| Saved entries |
Segment Open
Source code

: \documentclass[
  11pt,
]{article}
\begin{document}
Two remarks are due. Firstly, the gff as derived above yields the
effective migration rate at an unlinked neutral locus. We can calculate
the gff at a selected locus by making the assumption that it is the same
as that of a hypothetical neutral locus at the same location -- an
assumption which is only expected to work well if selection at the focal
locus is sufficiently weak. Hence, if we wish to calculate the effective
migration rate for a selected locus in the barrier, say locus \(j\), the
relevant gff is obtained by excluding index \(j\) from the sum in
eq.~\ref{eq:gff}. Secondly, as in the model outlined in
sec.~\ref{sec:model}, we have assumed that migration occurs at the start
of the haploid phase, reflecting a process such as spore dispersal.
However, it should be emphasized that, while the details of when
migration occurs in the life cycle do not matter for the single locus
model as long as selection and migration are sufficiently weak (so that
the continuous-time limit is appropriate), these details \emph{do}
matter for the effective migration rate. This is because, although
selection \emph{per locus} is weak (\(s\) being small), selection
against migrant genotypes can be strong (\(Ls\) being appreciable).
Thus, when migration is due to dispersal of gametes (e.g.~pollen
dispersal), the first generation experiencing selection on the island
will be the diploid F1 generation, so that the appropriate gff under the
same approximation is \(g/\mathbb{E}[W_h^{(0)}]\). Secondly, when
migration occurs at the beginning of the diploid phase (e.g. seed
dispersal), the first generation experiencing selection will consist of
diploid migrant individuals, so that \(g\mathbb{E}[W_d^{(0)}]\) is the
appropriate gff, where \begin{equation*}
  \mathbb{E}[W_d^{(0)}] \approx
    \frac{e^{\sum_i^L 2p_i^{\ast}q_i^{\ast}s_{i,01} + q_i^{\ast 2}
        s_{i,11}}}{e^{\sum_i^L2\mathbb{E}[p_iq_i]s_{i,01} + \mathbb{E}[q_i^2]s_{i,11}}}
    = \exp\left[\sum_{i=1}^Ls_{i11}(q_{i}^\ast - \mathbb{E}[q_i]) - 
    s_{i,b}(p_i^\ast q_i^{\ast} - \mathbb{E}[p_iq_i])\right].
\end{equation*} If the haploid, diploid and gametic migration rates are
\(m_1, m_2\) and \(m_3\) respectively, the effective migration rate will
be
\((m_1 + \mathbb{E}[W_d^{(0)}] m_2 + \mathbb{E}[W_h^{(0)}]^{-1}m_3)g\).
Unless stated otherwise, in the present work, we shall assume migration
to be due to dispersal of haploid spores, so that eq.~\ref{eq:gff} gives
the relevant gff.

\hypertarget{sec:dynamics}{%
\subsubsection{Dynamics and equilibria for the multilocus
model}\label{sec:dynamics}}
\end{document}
Segment Closed
| WHAT TO WORK ON |
Wherever the string "experiencing" appears in a line above, copy that line.

| ANSWER FOR THE TASK |
dispersal), the first generation experiencing selection on the island
dispersal), the first generation experiencing selection will consist of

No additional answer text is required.